Os budistas podem falar muito sobre amor, compaixão e tolerância, mas como até os grandes mestres, como o Dalai Lama, admitem que às vezes ficam com raiva, será que podemos ter alguma esperança? A ciência diz que sentir raiva é totalmente normal, psicólogos recomendam expressarmos nossa raiva e algumas religiões dizem que está certo ter raiva, mas o budismo diz que raiva é sempre ruim.
Shantideva, um erudito budista do século VIII, descreveu a raiva como a força negativa mais extrema, uma força que tem a capacidade de destruir tudo de bom que trabalhamos tanto para conseguir. Pense nisso. Um momento de raiva, combinado com o acesso a uma arma, pode mudar completamente o futuro de uma pessoa, de uma vida livre para uma vida atrás das grades. Um exemplo mais cotidiano seria que a raiva pode destruir a confiança e as amizades que talvez tenhamos levado décadas para construir. Em última análise, a raiva é mais perigosa do que todas as bombas e armas do mundo juntas.
Sabemos que a raiva não é um estado mental de felicidade, mas será que podemos fazer alguma coisa? O budismo oferece uma variedade de métodos simples para nos ajudar a transformar a mente. Mas não existem milagres! Aqui estão nossas principais dicas para lidar com a raiva:
1. A Vida é Assim Mesmo: Samsara
O primeiro ensinamento do Buda, há 2.500 anos, vai direto ao ponto: a vida é insatisfatória. E adivinha?! Ela nunca será satisfatória.
Se nascemos, morreremos. Entre esses dois eventos, haverá épocas boas, épocas ruins e épocas em que provavelmente serão mais neutras. Esse ciclo interminável, [de altos e baixos], é o que o budismo chama de “samsara”.Quando viemos ao mundo, ninguém nos disse que a vida seria fácil, um eterno divertimento, e que as coisas seriam sempre do jeito que gostaríamos que fossem. Quando compreendemos nossa própria situação no samsara, fica mais fácil compreendermos a situação dos outros também.
Estamos todos juntos nisso. Ficar irritado com as situações, com os outros, ou conosco não ajuda em nada.
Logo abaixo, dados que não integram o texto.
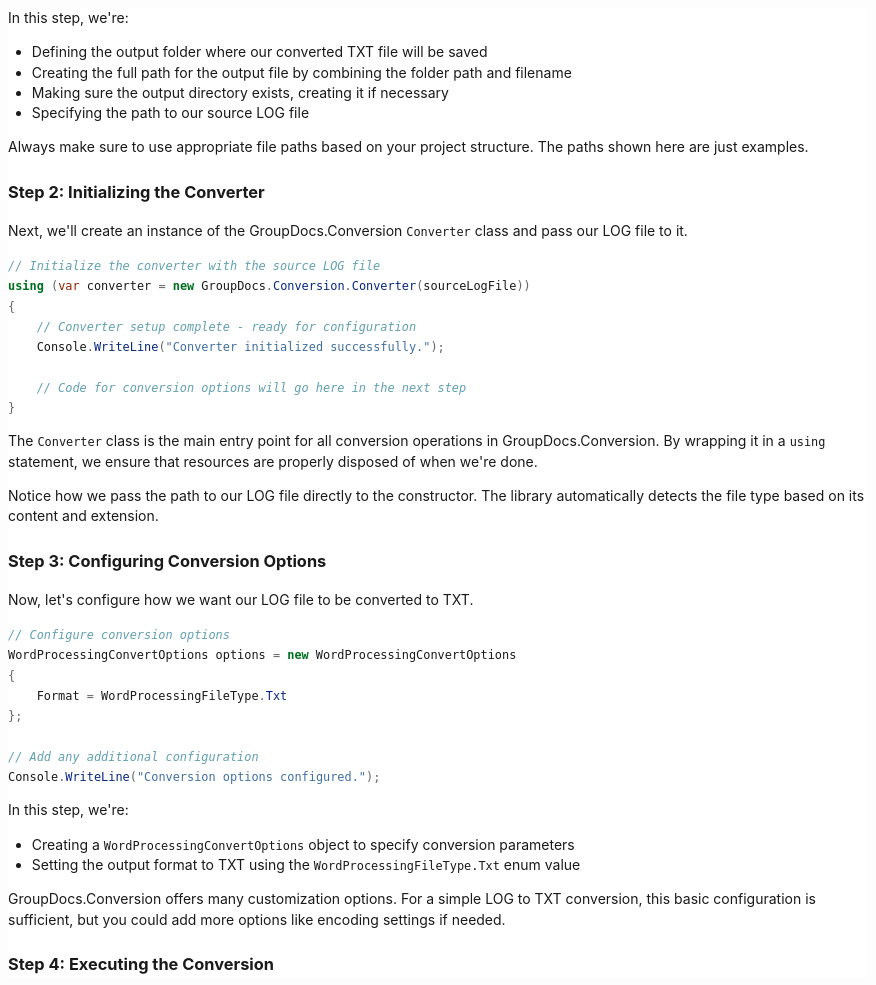 In this step, we're:
- Defining the output folder where our converted TXT file will be saved
- Creating the full path for the output file by combining the folder path and filename
- Making sure the output directory exists, creating it if necessary
- Specifying the path to our source LOG file

Always make sure to use appropriate file paths based on your project structure. The paths shown here are just examples.

### Step 2: Initializing the Converter

Next, we'll create an instance of the GroupDocs.Conversion `Converter` class and pass our LOG file to it.

```csharp
// Initialize the converter with the source LOG file
using (var converter = new GroupDocs.Conversion.Converter(sourceLogFile))
{
    // Converter setup complete - ready for configuration
    Console.WriteLine("Converter initialized successfully.");
    
    // Code for conversion options will go here in the next step
}
```

The `Converter` class is the main entry point for all conversion operations in GroupDocs.Conversion. By wrapping it in a `using` statement, we ensure that resources are properly disposed of when we're done.

Notice how we pass the path to our LOG file directly to the constructor. The library automatically detects the file type based on its content and extension.

### Step 3: Configuring Conversion Options

Now, let's configure how we want our LOG file to be converted to TXT.

```csharp
// Configure conversion options
WordProcessingConvertOptions options = new WordProcessingConvertOptions
{
    Format = WordProcessingFileType.Txt
};

// Add any additional configuration
Console.WriteLine("Conversion options configured.");
```

In this step, we're:
- Creating a `WordProcessingConvertOptions` object to specify conversion parameters
- Setting the output format to TXT using the `WordProcessingFileType.Txt` enum value

GroupDocs.Conversion offers many customization options. For a simple LOG to TXT conversion, this basic configuration is sufficient, but you could add more options like encoding settings if needed.

### Step 4: Executing the Conversion
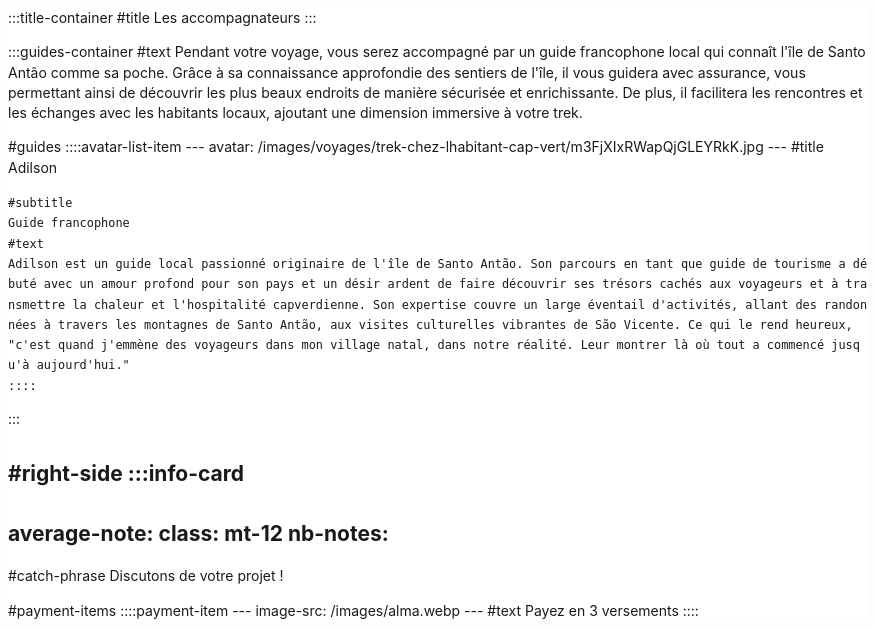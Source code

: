   :::title-container
  #title
  Les accompagnateurs
  :::

  :::guides-container
  #text
  Pendant votre voyage, vous serez accompagné par un guide francophone local qui connaît l'île de Santo Antão comme sa poche. Grâce à sa connaissance approfondie des sentiers de l'île, il vous guidera avec assurance, vous permettant ainsi de découvrir les plus beaux endroits de manière sécurisée et enrichissante. De plus, il facilitera les rencontres et les échanges avec les habitants locaux, ajoutant une dimension immersive à votre trek.

  #guides
    ::::avatar-list-item
    ---
    avatar: /images/voyages/trek-chez-lhabitant-cap-vert/m3FjXIxRWapQjGLEYRkK.jpg
    ---
    #title
    Adilson

    #subtitle
    Guide francophone
    #text
    Adilson est un guide local passionné originaire de l'île de Santo Antão. Son parcours en tant que guide de tourisme a débuté avec un amour profond pour son pays et un désir ardent de faire découvrir ses trésors cachés aux voyageurs et à transmettre la chaleur et l'hospitalité capverdienne. Son expertise couvre un large éventail d'activités, allant des randonnées à travers les montagnes de Santo Antão, aux visites culturelles vibrantes de São Vicente. Ce qui le rend heureux, "c'est quand j'emmène des voyageurs dans mon village natal, dans notre réalité. Leur montrer là où tout a commencé jusqu'à aujourd'hui."
    ::::
  
  :::

#right-side
  :::info-card
  ---
  average-note: 
  class: mt-12
  nb-notes: 
  ---
  #catch-phrase
  Discutons de votre projet !

  #payment-items
    ::::payment-item
    ---
    image-src: /images/alma.webp
    ---
    #text
    Payez en 3 versements
    ::::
Outras pessoas fazem e dizem coisas que não gostamos porque suas vidas também são complicadas.
Este tipo de pensamento pode transformar radicalmente nossa perspectiva. Mesmo que cada um de nós pareça ser o centro de seu próprio universo, isso não significa que tudo tem que acontecer exatamente da maneira que queremos.
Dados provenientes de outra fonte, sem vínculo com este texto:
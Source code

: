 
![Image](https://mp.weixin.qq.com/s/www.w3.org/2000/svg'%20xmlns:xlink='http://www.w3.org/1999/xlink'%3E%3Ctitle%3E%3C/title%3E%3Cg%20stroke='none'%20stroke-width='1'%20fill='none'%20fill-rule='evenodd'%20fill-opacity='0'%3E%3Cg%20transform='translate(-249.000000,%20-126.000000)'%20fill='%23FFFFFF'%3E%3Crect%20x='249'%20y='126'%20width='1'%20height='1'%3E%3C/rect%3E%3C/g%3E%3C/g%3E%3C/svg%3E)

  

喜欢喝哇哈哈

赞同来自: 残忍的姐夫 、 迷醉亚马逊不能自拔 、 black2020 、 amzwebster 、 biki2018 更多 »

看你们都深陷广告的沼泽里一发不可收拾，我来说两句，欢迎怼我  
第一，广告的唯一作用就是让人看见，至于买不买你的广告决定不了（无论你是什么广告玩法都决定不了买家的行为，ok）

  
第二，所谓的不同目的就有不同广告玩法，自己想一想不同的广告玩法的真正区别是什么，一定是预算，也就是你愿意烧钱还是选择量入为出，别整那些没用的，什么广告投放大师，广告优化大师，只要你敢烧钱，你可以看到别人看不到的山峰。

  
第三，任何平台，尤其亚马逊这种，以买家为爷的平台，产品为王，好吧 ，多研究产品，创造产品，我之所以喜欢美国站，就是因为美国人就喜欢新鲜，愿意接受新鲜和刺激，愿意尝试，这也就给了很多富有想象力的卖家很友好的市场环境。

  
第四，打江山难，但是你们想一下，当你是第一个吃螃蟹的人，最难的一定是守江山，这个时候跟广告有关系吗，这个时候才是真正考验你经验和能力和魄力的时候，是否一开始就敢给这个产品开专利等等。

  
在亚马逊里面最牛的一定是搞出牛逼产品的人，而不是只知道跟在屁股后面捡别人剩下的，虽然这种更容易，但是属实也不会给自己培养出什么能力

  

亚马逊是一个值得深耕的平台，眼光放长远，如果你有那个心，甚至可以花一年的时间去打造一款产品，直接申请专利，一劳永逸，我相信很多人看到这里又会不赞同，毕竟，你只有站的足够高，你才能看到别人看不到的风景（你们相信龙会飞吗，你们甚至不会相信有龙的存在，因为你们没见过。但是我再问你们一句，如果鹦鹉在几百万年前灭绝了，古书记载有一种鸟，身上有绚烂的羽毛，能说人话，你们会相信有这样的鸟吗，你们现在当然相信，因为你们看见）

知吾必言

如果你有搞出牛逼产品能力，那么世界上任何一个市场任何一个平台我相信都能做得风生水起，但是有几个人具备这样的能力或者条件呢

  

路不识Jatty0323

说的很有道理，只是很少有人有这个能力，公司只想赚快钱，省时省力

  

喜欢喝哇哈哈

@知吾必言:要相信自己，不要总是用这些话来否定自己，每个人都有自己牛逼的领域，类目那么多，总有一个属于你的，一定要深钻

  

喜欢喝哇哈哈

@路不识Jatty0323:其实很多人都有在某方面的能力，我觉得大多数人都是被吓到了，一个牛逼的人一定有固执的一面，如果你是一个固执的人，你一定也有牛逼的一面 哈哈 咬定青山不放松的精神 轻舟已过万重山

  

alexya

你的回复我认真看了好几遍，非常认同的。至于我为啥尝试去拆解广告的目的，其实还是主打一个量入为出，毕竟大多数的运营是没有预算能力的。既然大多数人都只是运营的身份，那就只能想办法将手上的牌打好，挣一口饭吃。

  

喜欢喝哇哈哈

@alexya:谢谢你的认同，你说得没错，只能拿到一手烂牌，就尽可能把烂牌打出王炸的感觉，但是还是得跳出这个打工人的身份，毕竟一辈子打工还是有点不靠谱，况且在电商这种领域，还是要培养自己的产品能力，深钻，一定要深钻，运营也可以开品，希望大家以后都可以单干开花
2. Seja um Herói: Paciência
Emoções perturbadoras são mais bem superadas quando usamos aquilo que é diametralmente oposto a elas, afinal, combater fogo com fogo não dá certo. Por quê usar a emoção oposta? Porque é impossível para nossa mente manter duas emoções opostas ao mesmo tempo. Não dá pra gritar com alguém e ser paciente ao mesmo tempo, simplesmente não funciona. A paciência é muitas vezes vista como um sinal de fraqueza, de deixar que os outros se aproveitem de você sem que sofram as consequências. Mas, na realidade, isso não poderia estar mais errado. Quando estamos frustrados, é muito fácil simplesmente gritar. E como é difícil permanecermos calmos e controlar nossas emoções! Seguir nossos sentimentos para onde quer que nos conduzam não nos faz heróis, pelo contrário, nos enfraquece. Então, da próxima vez que estiver a ponto de perder a cabeça e gritar, puxe a sua espada da paciência e corte a cabeça de sua própria raiva.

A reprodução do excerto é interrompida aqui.